• Data in this exercise:
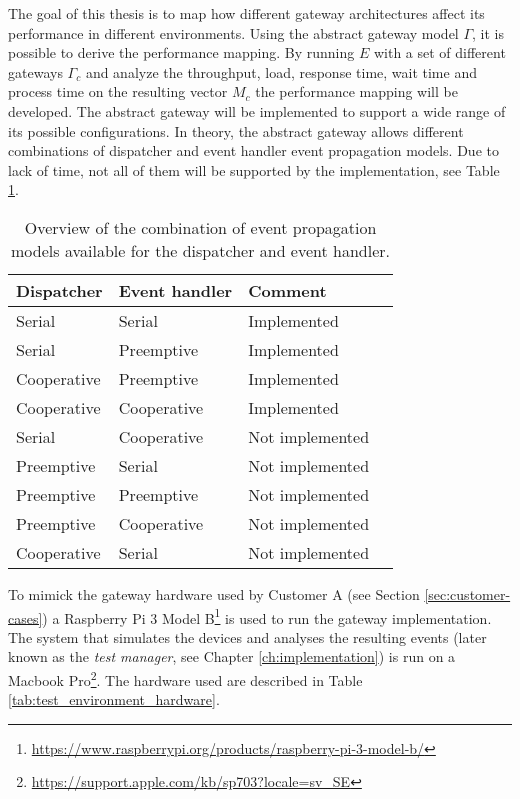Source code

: The goal of this thesis is to map how different gateway architectures affect
its performance in different environments. Using the abstract gateway model
$\Gamma$, it is possible to derive the performance mapping. By running $E$ with
a set of different gateways $\Gamma_c$ and analyze the throughput, load,
response time, wait time and process time on the resulting vector $M_c$ the
performance mapping will be developed. The abstract gateway will be implemented
to support a wide range of its possible configurations. In theory, the abstract
gateway allows different combinations of dispatcher and event handler event
propagation models. Due to lack of time, not all of them will be supported by
the implementation, see Table \ref{tab:event_prop_combinations}.

\begin{table}[h!]

    \caption[Overview of the combination of event propagation models.]{Overview
    of the combination of event propagation models available for the dispatcher
    and event handler.}

    \label{tab:event_prop_combinations}

    \begin{center}
        \begin{tabular}{|l|l|l|l|}
            \hline
            Dispatcher  & Event handler & Comment \\
            \hline
            Serial      & Serial        & Implemented \\
            Serial      & Preemptive    & Implemented \\
            Cooperative & Preemptive    & Implemented \\
            Cooperative & Cooperative   & Implemented \\
            Serial      & Cooperative   & Not implemented \\
            Preemptive  & Serial        & Not implemented \\
            Preemptive  & Preemptive    & Not implemented \\
            Preemptive  & Cooperative   & Not implemented \\
            Cooperative & Serial        & Not implemented \\
            \hline
        \end{tabular}
    \end{center}
\end{table}

To mimick the gateway hardware used by Customer A (see Section
\ref{sec:customer-cases}) a Raspberry Pi 3 Model
B\footnote{\url{https://www.raspberrypi.org/products/raspberry-pi-3-model-b/}}
is used to run the gateway implementation. The system that simulates the
devices and analyses the resulting events (later known as the \textit{test
manager}, see Chapter \ref{ch:implementation}) is run on a Macbook
Pro\footnote{\url{https://support.apple.com/kb/sp703?locale=sv_SE}}. The
hardware used are described in Table \ref{tab:test_environment_hardware}.

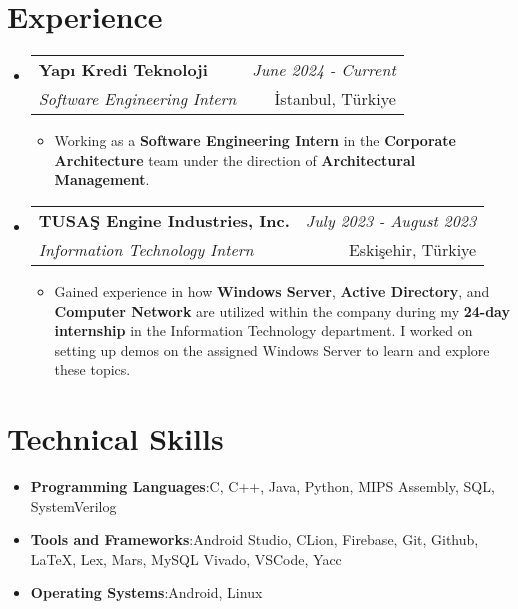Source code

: \documentclass[a4paper,11pt]{article}
\makeatletter
\newcommand{\resumeItem}[2]{
    \item{\textbf{#1}{:\hspace{0.5mm}#2 \vspace{-0.5mm}}}
}
\newcommand{\resumeProject}[4]{
\vspace{0.5mm}\item
    \begin{tabular*}{0.98\textwidth}[t]{l@{\extracolsep{\fill}}r}
    \textbf{#1} & \textit{\footnotesize{#3}} \\
    \footnotesize{\textit{#2}} & \footnotesize{#4}\end{tabular*}\vspace{-2.4mm}
}
\newcommand{\resumeSubItem}[2]{\resumeItem{#1}{#2}\vspace{-4pt}}
\newcommand{\resumeSubHeadingListStart}{\begin{itemize}[leftmargin=*,labelsep=0mm]}
\newcommand{\resumeHeadingSkillStart}{\begin{itemize}[leftmargin=*,itemsep=1.7mm, rightmargin=2ex]}
\newcommand{\resumeItemListStart}{\begin{justify}\begin{itemize}[leftmargin=3ex, rightmargin=2ex, noitemsep,labelsep=1.2mm,itemsep=0mm]\small}
\newcommand{\resumeSubHeadingListEnd}{\end{itemize}\vspace{2mm}}
\newcommand{\resumeHeadingSkillEnd}{\end{itemize}\vspace{-2mm}}
\newcommand{\resumeItemListEnd}{\end{itemize}\end{justify}\vspace{-2mm}}
\makeatother
\begin{document}

\section{\textbf{Experience}}
    \resumeSubHeadingListStart
        \resumeProject
            {Yapı Kredi Teknoloji} {Software Engineering Intern}
            {June 2024 - Current} {İstanbul, Türkiye}
                \resumeItemListStart
                    \item {Working as a {\textbf{Software Engineering Intern}} in the {\textbf{Corporate Architecture}} team under the direction of {\textbf{Architectural Management}}.}
                \resumeItemListEnd
        \resumeProject
            {TUSAŞ Engine Industries, Inc.} {Information Technology Intern}
            {July 2023 - August 2023} {Eskişehir, Türkiye}
                \resumeItemListStart
                    \item {Gained experience in how {\textbf{Windows Server}}, {\textbf{Active Directory}}, and {\textbf{Computer Network}} are utilized within the company during my {\textbf{24-day internship}} in the Information Technology department. I worked on setting up demos on the assigned Windows Server to learn and explore these topics.}
                \resumeItemListEnd
    \resumeSubHeadingListEnd
\vspace{-6.5mm}


\section{\textbf{Technical Skills}}
\vspace{1mm}
    \resumeHeadingSkillStart
        \resumeSubItem{Programming Languages}
            {C, C++, Java, Python, MIPS Assembly, SQL, SystemVerilog}
        \resumeSubItem{Tools and Frameworks}
            {Android Studio, CLion, Firebase, Git, Github, LaTeX, Lex, Mars, MySQL Vivado, VSCode, Yacc}
        \resumeSubItem{Operating Systems}
            {Android, Linux}
    \resumeHeadingSkillEnd
\vspace{-1mm}

\end{document}
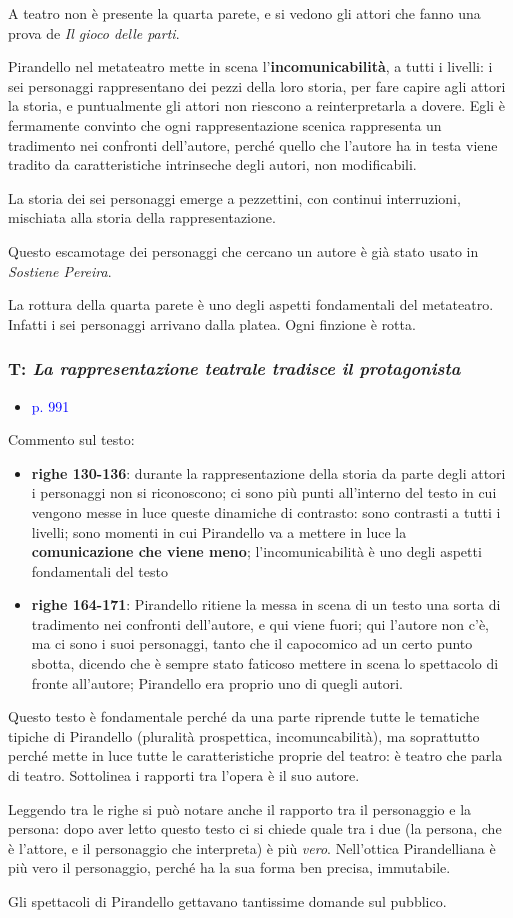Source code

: \documentclass[a4paper, twoside, titlepage]{book}
\newcommand{\elenco}[1]{%
\begin{itemize}
#1
\end{itemize}}
\renewcommand{\emph}[1]{\textcolor{blue}{#1}}
\begin{document}
A teatro non è presente la quarta parete, e si vedono gli attori che fanno una prova de \textit{Il gioco delle parti}.


Pirandello nel metateatro mette in scena l’\textbf{incomunicabilità}, a tutti i livelli: i sei personaggi rappresentano dei pezzi della loro storia, per fare capire agli attori la storia, e puntualmente gli attori non riescono a reinterpretarla a dovere.
Egli è fermamente convinto che ogni rappresentazione scenica rappresenta un tradimento nei confronti dell’autore, perché quello che l’autore ha in testa viene tradito da caratteristiche intrinseche degli autori, non modificabili.

La storia dei sei personaggi emerge a pezzettini, con continui interruzioni, mischiata alla storia della rappresentazione.

Questo escamotage dei personaggi che cercano un autore è già stato usato in \textit{Sostiene Pereira}.

La rottura della quarta parete è uno degli aspetti fondamentali del metateatro. Infatti i sei personaggi arrivano dalla platea. Ogni finzione è rotta.

\subsubsection{T: \textit{La rappresentazione teatrale tradisce il protagonista}}
\elenco{\item \emph{p. 991}}

Commento sul testo:
\elenco{\item \textbf{righe 130-136}: durante la rappresentazione della storia da parte degli attori i personaggi non si riconoscono; ci sono più punti all’interno del testo in cui vengono messe in luce queste dinamiche di contrasto: sono contrasti a tutti i livelli; sono momenti in cui Pirandello va a mettere in luce la \textbf{comunicazione che viene meno}; l’incomunicabilità è uno degli aspetti fondamentali del testo
\item \textbf{righe 164-171}: Pirandello ritiene la messa in scena di un testo una sorta di tradimento nei confronti dell’autore, e qui viene fuori; qui l’autore non c’è, ma ci sono i suoi personaggi, tanto che il capocomico ad un certo punto sbotta, dicendo che è sempre stato faticoso mettere in scena lo spettacolo di fronte all’autore; Pirandello era proprio uno di quegli autori.}

Questo testo è fondamentale perché da una parte riprende tutte le tematiche tipiche di Pirandello (pluralità prospettica, incomuncabilità), ma soprattutto perché mette in luce tutte le caratteristiche proprie del teatro: è teatro che parla di teatro. Sottolinea i rapporti tra l’opera è il suo autore.

Leggendo tra le righe si può notare anche il rapporto tra il personaggio e la persona: dopo aver letto questo testo ci si chiede quale tra i due (la persona, che è l’attore, e il personaggio che interpreta) è più \textit{vero}.
Nell’ottica Pirandelliana è più vero il personaggio, perché ha la sua forma ben precisa, immutabile.

Gli spettacoli di Pirandello gettavano tantissime domande sul pubblico.
\end{document}
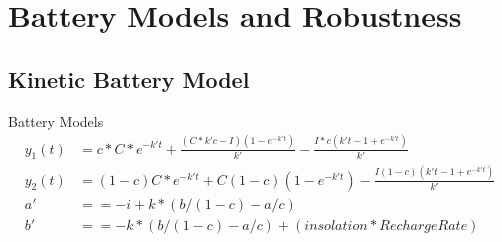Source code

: \section{Battery Models and Robustness}
\subsection{Kinetic Battery Model}

\begin{frame}[fragile]{Battery Models}{\insertsubsection}
	\centering
	\begin{equation*}
	\begin{aligned}
		y_1(t) &= c*C*e^{-k't}+\frac{(C*k'c-I)(1-e^{-k't})}{k'}-\frac{I*c(k't-1+e^{-k't})}{k'}\\
		y_2(t) &= (1-c)C*e^{-k't}+C(1-c)(1-e^{-k't})-\frac{I(1-c)(k't-1+e^{-k't})}{k'}\\
		a '&== -i+k*(b/(1-c)-a/c)\\
		b '&== -k*(b/(1-c)-a/c)+(insolation*RechargeRate)
	\end{aligned}
	\end{equation*}
\end{frame}

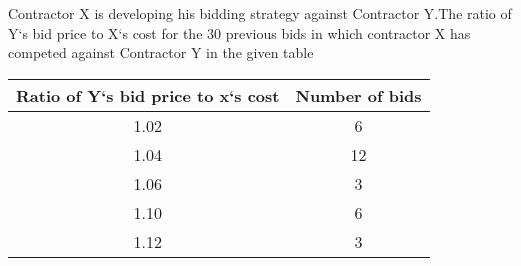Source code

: \iffalse
\title{Assignment}
\author{EE24BTECH11038}
\section{ce}
\chapter{2021}
\fi
\item Contractor X is developing his bidding strategy against Contractor Y.The  ratio of Y`s bid price to X`s cost for the 30 previous bids in which contractor X has competed against Contractor Y in the given table 

\begin{tabular}{|c|c|}
\hline
\textbf{Ratio of Y`s bid price to x`s cost} & \textbf{Number of bids} \\
\hline
1.02 & 6\\
\hline
1.04 & 12\\
\hline
1.06 & 3\\
\hline 
1.10 & 6\\
\hline 
1.12 & 3\\
\hline
\end{tabular}

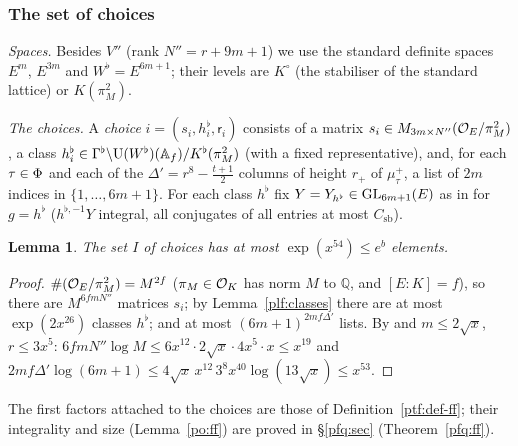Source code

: \documentclass[10pt]{amsart}
\newtheorem{lemma}[theorem]{Lemma}
\theoremstyle{definition}
\theoremstyle{remark}
\newcommand{\Q}{\mathbb Q}
\begin{document}
\subsubsection{The set of choices}\label{plf:ss-ff}

\emph{Spaces.} Besides $V''$ (rank $N''=r+9m+1$) we use the standard definite
spaces $E^m$, $E^{3m}$ and $W^\flat=E^{6m+1}$; their levels are $K^\circ$ (the stabiliser of the
standard lattice) or $K(\pi_M^2)$.

\emph{The choices.} A \emph{choice} $i=(s_i,h^\flat_i,\mathsf r_i)$ consists of a matrix $s_i\in
M_{3m\times N''}(\auO_E/\pi_M^2)$, a class $h^\flat_i\in\Gamma^\flat\backslash\auU(W^\flat)(\auA_f)/
K^\flat(\pi_M^2)$ (with a fixed representative), and, for each $\tau\in\auPl$ and each of the
$\Delta'=r^8-\frac{t+1}2$ columns of height $r_+$ of $\mu^+_\tau$, a list of $2m$ indices in
$\{1,\dots,6m+1\}$. For each class $h^\flat$ fix $Y=Y_{h^\flat}\in\auGL_{6m+1}(E)$ as in
{\cite[Lemma~14.21]{P46}} for $g=h^\flat$ ($h^{\flat,-1}Y$ integral, all conjugates of all entries at
most $C_{\mathrm{sb}}$).

\begin{lemma}\label{plf:I}
The set $I$ of choices has at most $\exp(x^{54})\le e^b$ elements.
\end{lemma}
\begin{proof}
$\#(\auO_E/\pi_M^2)=M^{2f}$ ($\pi_M\in\auO_K$ has norm $M$ to $\Q$, and $[E:K]=f$), so there are
$M^{6fmN''}$ matrices $s_i$; by Lemma~\ref{plf:classes} there are at most $\exp(2x^{26})$ classes
$h^\flat$; and at most $(6m+1)^{2mf\Delta'}$ lists. By {\cite[(36) and~(38)]{P46}} and
$m\le2\sqrt x$, $r\le3x^5$: $6fmN''\log M\le6x^{12}\cdot2\sqrt x\cdot4x^5\cdot x\le x^{19}$ and
$2mf\Delta'\log(6m+1)\le4\sqrt x\,x^{12}\,3^8x^{40}\log(13\sqrt x)\le x^{53}$.
\end{proof}

The first factors attached to the choices are those of Definition~\ref{ptf:def-ff}; their
integrality and size (Lemma~\ref{po:ff}) are proved in \S\ref{pfq:sec} (Theorem~\ref{pfq:ff}).





\providecommand{\auO}{\mathcal O}
\providecommand{\auU}{\mathrm U}
\providecommand{\auGL}{\mathrm{GL}}
\providecommand{\auHom}{\operatorname{Hom}}
\providecommand{\auA}{\mathbb A}
\providecommand{\auF}{\mathbb F}
\providecommand{\auPl}{\Phi}
\providecommand{\auG}{\overline G}
\providecommand{\aubar}[1]{\overline{#1}}
\providecommand{\plone}{\mathbf 1}
\providecommand{\psrho}{\varrho}
\providecommand{\poA}{\mathcal A}
\providecommand{\poZ}{\mathcal Z}
\providecommand{\pop}{\mathsf p}
\providecommand{\pog}{\mathsf g}
\providecommand{\ppeD}{\mathcal D}
\providecommand{\ppeVan}{\mathrm{Van}}
\providecommand{\ppeS}{\mathcal S}
\providecommand{\ppeH}{\mathbb H}
\providecommand{\ppeN}{\mathsf N}
\providecommand{\pexK}{K^{(z)}}
\end{document}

• What you will do: Nothing but the lines above from the line with "1.04 & 12\\" up to and including the line with "K^\flat(\pi_M^2)$ (with a" should be returned, exactly as written and without pictures.

• Response for this exercise:
1.04 & 12\\
\hline
1.06 & 3\\
\hline 
1.10 & 6\\
\hline 
1.12 & 3\\
\hline
\end{tabular}

Source code

: \documentclass[10pt]{amsart}
\newtheorem{lemma}[theorem]{Lemma}
\theoremstyle{definition}
\theoremstyle{remark}
\newcommand{\Q}{\mathbb Q}
\begin{document}
\subsubsection{The set of choices}\label{plf:ss-ff}

\emph{Spaces.} Besides $V''$ (rank $N''=r+9m+1$) we use the standard definite
spaces $E^m$, $E^{3m}$ and $W^\flat=E^{6m+1}$; their levels are $K^\circ$ (the stabiliser of the
standard lattice) or $K(\pi_M^2)$.

\emph{The choices.} A \emph{choice} $i=(s_i,h^\flat_i,\mathsf r_i)$ consists of a matrix $s_i\in
M_{3m\times N''}(\auO_E/\pi_M^2)$, a class $h^\flat_i\in\Gamma^\flat\backslash\auU(W^\flat)(\auA_f)/
K^\flat(\pi_M^2)$ (with a fixed representative), and, for each $\tau\in\auPl$ and each of the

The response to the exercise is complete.